DATA FOR THE TASK:

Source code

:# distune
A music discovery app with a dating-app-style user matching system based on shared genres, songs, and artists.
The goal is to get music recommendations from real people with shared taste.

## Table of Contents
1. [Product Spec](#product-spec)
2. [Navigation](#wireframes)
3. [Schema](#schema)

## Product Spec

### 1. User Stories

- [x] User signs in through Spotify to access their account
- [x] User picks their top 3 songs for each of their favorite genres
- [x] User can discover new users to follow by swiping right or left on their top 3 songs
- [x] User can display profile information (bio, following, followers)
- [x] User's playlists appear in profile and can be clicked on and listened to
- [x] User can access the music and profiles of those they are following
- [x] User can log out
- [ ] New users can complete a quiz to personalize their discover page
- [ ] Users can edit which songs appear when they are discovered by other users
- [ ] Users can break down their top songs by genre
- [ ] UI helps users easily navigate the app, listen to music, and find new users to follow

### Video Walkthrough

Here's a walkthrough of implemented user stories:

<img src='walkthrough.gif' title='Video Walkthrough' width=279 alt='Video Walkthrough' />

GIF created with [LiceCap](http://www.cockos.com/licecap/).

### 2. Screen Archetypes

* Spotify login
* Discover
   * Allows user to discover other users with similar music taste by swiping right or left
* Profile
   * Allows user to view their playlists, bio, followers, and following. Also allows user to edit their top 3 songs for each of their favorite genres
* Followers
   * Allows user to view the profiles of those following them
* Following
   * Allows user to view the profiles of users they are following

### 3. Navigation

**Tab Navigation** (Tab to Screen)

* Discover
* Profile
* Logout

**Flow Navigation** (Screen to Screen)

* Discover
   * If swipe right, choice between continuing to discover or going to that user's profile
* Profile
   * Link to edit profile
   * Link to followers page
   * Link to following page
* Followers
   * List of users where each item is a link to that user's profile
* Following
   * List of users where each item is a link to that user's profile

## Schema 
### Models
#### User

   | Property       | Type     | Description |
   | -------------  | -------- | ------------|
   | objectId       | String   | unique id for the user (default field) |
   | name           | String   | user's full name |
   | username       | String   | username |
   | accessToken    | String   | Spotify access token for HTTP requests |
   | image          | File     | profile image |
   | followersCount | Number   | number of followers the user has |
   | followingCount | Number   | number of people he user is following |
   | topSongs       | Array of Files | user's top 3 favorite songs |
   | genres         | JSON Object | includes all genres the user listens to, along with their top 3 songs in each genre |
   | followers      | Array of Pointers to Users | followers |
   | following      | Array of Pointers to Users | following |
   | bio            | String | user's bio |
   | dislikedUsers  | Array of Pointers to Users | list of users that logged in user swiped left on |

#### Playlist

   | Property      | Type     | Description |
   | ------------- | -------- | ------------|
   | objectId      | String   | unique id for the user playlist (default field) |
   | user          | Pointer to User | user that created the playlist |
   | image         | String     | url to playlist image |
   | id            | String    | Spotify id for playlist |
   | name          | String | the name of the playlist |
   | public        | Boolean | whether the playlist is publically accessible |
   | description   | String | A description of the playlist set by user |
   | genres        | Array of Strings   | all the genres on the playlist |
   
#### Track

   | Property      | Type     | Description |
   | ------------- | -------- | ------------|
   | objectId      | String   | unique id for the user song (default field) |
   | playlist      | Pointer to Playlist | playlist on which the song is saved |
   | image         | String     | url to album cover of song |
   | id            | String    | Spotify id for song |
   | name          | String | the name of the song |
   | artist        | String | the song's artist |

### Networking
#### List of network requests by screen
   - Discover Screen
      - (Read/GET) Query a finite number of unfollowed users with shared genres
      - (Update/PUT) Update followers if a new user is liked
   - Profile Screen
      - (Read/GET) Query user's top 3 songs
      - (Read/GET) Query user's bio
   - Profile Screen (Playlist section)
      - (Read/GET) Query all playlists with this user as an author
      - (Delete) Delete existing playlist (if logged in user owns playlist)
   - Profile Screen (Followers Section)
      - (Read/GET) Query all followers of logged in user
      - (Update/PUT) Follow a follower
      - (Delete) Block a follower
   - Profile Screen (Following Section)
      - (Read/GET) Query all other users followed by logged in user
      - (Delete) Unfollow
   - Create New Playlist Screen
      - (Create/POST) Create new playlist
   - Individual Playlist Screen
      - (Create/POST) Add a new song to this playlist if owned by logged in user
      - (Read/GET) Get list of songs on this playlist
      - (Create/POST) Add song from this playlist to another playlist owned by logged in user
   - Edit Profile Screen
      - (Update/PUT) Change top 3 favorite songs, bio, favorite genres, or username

TASK PROMPT: Across the whole listing, show each line where the word "number" occurs.

RESULT FOR THIS TASK:
   | followersCount | Number   | number of followers the user has |
   | followingCount | Number   | number of people he user is following |
      - (Read/GET) Query a finite number of unfollowed users with shared genres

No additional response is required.